Cubic BN or Borazon, is produced by subjecting hexagonal BN to extreme pressure and heat in a process similar to that used to produce synthetic diamonds. Melting of either phase is possible only with high nitrogen overpressure. The alpha-phase decomposes above 2700°C. at atmospheric pressure and at ca.1980°C in a vacuum.

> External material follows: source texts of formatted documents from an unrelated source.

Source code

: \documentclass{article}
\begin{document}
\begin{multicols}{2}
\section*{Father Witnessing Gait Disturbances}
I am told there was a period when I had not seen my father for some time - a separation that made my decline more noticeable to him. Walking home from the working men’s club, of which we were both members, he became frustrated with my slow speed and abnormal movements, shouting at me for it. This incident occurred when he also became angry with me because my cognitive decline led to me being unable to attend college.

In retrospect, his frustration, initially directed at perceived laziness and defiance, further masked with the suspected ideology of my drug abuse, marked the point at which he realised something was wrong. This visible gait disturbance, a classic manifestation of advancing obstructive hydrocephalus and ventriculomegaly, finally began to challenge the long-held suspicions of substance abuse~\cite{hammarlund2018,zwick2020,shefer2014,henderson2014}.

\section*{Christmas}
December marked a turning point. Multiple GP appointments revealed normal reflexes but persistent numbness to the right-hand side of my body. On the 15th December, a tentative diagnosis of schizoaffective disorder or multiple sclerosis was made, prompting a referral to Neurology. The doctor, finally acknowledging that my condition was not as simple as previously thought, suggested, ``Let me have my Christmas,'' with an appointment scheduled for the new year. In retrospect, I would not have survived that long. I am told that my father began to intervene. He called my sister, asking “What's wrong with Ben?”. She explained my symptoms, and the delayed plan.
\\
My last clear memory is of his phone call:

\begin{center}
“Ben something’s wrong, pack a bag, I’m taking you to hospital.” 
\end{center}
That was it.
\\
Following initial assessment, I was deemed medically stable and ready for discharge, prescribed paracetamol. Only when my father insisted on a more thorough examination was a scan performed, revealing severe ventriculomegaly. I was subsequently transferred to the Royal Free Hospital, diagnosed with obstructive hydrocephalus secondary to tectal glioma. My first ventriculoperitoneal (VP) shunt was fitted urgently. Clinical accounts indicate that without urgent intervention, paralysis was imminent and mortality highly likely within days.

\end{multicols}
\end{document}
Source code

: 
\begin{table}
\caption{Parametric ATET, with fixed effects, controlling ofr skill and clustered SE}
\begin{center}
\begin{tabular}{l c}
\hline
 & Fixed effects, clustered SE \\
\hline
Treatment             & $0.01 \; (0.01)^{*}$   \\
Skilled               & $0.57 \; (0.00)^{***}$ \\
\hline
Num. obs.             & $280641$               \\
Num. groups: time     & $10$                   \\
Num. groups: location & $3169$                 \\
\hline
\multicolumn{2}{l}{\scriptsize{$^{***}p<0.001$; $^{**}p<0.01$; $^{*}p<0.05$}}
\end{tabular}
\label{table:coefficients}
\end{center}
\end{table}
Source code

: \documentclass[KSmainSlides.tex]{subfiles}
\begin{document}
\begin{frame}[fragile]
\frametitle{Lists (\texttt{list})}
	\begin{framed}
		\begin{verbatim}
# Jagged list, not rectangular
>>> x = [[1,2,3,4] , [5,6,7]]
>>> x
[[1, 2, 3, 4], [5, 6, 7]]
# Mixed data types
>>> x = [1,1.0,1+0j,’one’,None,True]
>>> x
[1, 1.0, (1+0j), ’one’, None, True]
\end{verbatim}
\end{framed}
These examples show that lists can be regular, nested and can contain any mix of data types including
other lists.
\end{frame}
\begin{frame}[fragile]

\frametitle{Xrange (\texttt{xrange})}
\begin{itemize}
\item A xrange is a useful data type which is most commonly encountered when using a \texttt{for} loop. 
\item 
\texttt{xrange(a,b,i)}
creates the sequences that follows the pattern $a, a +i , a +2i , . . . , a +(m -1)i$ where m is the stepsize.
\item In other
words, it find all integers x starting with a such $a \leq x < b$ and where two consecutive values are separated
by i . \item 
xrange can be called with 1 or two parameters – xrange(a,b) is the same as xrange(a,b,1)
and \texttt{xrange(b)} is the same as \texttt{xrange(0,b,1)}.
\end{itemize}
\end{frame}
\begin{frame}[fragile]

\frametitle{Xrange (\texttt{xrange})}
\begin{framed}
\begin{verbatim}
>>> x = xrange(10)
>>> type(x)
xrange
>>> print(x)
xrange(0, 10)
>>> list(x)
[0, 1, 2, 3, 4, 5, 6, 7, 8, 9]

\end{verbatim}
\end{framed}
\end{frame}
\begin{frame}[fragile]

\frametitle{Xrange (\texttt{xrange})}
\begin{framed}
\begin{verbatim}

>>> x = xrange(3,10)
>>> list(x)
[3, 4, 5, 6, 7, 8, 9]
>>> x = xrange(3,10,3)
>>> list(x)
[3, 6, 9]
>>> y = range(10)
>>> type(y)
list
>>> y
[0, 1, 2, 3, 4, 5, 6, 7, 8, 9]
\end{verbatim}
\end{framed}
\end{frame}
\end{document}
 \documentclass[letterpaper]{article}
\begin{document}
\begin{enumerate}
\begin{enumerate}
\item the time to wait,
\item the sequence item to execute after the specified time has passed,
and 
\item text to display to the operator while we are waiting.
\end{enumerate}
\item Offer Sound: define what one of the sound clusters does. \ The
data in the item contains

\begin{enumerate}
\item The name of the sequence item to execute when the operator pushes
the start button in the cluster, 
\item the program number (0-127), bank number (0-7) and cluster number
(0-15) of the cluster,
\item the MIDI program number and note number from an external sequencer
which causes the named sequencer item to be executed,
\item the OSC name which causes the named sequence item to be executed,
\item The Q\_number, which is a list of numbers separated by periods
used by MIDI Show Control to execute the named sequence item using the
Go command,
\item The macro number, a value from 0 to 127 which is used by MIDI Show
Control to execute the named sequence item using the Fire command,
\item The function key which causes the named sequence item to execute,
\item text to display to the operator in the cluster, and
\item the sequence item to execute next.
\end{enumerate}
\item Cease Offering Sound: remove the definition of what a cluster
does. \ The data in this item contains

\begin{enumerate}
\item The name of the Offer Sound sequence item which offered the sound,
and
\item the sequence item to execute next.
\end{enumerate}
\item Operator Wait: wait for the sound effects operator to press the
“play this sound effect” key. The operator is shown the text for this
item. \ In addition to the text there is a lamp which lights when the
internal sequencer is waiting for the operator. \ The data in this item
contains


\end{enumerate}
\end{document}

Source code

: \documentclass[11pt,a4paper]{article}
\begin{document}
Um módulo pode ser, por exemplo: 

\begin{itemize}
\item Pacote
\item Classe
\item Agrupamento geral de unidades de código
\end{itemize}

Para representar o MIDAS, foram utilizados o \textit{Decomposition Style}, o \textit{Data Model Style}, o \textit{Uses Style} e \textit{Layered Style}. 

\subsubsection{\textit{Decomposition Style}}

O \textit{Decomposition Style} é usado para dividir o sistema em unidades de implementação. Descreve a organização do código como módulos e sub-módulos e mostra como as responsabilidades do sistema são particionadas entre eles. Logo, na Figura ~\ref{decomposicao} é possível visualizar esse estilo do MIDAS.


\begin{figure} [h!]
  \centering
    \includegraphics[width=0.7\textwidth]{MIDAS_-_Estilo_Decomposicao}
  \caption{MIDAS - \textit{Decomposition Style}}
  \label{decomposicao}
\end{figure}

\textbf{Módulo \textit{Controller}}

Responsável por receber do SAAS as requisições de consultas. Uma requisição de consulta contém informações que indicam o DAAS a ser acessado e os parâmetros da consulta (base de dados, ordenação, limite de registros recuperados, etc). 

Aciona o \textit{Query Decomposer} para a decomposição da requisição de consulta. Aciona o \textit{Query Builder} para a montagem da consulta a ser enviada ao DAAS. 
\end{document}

Hexagonal BN is manufactured using hot pressing or pyrolytic deposition techniques. These processes cause the orientation of the hexagonal crystals, resulting in varying degrees of anisotropy. There is one pyrolytic technique that forms a random crystal orientation and anisotropic body; however, the density reaches only 50 to 60% of the theoretical density. Both manufacturing processes yield high purity, usually greater than 99wt.% BN. The major impurity in the hot-pressed materials is boric oxide, which tends to hydrolyze in the presence of water, degrading the dielectric and thermal-shock properties of the material. The addition of calcium reduces water absorption. Hexagonal hot-pressed BN is available in a variety of sizes and shapes, while the pyrolytic hexagonal materials are currently available in thin layers only.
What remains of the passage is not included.